Rendered images with source text
+++

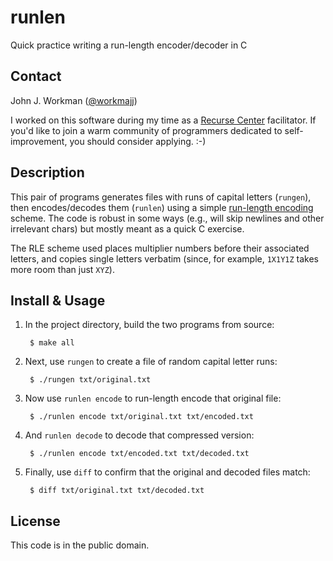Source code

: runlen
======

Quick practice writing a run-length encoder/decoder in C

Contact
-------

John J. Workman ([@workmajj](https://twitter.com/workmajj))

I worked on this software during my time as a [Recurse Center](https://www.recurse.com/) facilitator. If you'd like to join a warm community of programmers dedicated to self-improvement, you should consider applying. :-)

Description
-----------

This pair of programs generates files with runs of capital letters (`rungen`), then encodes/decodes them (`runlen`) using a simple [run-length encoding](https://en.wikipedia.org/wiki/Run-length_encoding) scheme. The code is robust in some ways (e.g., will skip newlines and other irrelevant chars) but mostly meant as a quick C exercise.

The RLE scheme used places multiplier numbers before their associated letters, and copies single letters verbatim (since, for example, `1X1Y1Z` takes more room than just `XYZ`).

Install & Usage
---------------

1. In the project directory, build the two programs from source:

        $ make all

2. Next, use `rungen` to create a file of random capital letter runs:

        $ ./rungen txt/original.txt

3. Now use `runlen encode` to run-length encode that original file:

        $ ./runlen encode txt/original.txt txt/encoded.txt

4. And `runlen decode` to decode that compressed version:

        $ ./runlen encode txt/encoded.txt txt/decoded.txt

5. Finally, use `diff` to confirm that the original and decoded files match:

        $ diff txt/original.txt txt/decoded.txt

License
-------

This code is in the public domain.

+++

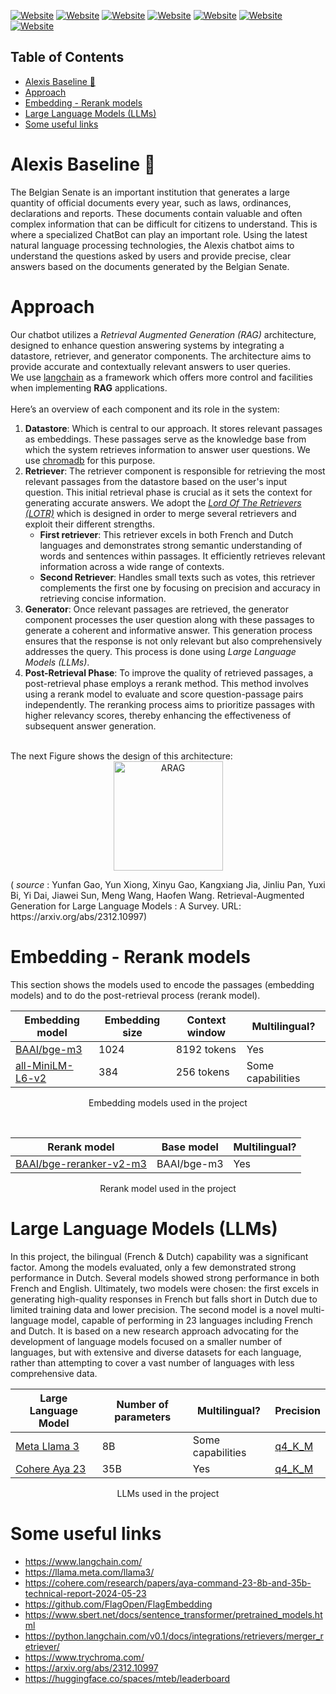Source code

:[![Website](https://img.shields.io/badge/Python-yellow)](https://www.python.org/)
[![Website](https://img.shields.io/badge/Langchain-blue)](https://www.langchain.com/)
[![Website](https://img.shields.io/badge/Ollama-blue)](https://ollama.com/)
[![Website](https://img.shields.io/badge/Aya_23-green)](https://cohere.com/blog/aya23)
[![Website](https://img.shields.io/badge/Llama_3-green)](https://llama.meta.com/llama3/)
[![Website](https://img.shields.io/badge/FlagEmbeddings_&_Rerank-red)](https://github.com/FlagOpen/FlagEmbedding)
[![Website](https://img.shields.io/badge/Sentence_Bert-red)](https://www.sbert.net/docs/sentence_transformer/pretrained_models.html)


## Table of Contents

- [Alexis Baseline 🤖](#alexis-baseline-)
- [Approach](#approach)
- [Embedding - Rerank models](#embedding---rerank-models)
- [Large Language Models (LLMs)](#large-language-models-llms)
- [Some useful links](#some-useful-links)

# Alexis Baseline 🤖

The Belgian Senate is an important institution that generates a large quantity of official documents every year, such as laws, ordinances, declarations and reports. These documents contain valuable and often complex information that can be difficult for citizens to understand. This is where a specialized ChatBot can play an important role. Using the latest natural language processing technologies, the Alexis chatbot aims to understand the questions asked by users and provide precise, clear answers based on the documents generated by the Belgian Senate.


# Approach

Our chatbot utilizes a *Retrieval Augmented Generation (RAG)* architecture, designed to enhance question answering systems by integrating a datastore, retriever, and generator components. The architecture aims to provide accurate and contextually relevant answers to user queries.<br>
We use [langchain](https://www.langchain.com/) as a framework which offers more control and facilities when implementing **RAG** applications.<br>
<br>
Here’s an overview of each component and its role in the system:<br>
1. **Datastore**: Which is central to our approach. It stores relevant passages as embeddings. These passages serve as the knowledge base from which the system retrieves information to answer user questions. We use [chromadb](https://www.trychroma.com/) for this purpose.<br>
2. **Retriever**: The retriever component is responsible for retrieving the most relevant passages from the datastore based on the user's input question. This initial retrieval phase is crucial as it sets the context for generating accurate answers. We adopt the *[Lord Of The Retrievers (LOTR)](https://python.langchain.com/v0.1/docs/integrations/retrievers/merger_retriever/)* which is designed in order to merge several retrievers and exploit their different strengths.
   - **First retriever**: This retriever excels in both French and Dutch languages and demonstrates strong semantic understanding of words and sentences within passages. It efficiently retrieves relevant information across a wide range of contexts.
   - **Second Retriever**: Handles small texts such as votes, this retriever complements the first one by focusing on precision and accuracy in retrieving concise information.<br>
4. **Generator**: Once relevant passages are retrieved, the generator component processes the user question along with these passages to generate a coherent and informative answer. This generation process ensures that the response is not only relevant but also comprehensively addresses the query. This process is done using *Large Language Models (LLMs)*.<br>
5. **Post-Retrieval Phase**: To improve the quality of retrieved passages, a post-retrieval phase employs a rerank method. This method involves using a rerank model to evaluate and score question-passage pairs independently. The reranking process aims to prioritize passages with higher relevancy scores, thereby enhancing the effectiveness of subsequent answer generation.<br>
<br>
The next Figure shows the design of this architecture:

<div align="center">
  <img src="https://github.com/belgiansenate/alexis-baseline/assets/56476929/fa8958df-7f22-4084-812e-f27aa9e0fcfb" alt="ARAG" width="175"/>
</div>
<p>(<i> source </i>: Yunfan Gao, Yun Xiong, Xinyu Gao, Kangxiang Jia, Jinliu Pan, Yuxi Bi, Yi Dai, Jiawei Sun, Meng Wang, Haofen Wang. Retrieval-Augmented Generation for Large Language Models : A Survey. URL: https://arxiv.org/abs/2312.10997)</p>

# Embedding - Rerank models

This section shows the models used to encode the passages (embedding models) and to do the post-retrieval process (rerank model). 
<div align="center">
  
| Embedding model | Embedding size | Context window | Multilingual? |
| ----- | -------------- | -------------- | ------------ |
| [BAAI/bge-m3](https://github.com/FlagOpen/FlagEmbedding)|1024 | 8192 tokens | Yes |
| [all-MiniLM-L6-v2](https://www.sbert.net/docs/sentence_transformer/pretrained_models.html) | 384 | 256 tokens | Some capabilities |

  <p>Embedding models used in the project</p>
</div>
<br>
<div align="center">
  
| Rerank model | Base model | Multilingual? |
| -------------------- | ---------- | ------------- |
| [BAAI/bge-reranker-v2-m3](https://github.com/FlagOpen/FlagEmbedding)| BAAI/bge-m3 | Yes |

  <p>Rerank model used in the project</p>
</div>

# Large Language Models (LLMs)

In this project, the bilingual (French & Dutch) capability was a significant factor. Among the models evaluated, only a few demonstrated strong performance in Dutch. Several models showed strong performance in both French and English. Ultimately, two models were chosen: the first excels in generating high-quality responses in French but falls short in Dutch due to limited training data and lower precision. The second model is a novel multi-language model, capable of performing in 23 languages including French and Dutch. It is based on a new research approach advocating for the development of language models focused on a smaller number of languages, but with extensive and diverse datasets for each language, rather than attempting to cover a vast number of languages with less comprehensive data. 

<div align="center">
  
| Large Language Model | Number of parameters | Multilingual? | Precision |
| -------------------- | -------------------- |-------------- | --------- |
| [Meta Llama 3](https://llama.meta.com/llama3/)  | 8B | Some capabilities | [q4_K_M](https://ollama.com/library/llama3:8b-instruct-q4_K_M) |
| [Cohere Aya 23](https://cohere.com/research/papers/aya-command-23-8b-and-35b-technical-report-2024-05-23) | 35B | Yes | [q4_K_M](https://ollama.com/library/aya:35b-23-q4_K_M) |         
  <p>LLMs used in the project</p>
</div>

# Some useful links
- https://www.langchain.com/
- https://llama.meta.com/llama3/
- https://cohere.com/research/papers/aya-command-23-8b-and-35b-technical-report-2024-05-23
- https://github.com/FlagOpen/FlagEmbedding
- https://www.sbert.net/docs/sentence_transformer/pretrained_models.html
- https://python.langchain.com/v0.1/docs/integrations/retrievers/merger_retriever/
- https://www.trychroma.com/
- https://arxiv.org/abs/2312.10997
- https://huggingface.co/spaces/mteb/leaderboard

+++

• **REQUIRED ACTION**:
With the first line being the one containing "window | Multilingual? |" and the last line the one containing "# Large Language Models (LLMs)", transcribe exactly the lines above that fall in that range.

• **RESPONSE BOX**:
| Embedding model | Embedding size | Context window | Multilingual? |
| ----- | -------------- | -------------- | ------------ |
| [BAAI/bge-m3](https://github.com/FlagOpen/FlagEmbedding)|1024 | 8192 tokens | Yes |
| [all-MiniLM-L6-v2](https://www.sbert.net/docs/sentence_transformer/pretrained_models.html) | 384 | 256 tokens | Some capabilities |

  <p>Embedding models used in the project</p>
</div>
<br>
<div align="center">
  
| Rerank model | Base model | Multilingual? |
| -------------------- | ---------- | ------------- |
| [BAAI/bge-reranker-v2-m3](https://github.com/FlagOpen/FlagEmbedding)| BAAI/bge-m3 | Yes |

  <p>Rerank model used in the project</p>
</div>

# Large Language Models (LLMs)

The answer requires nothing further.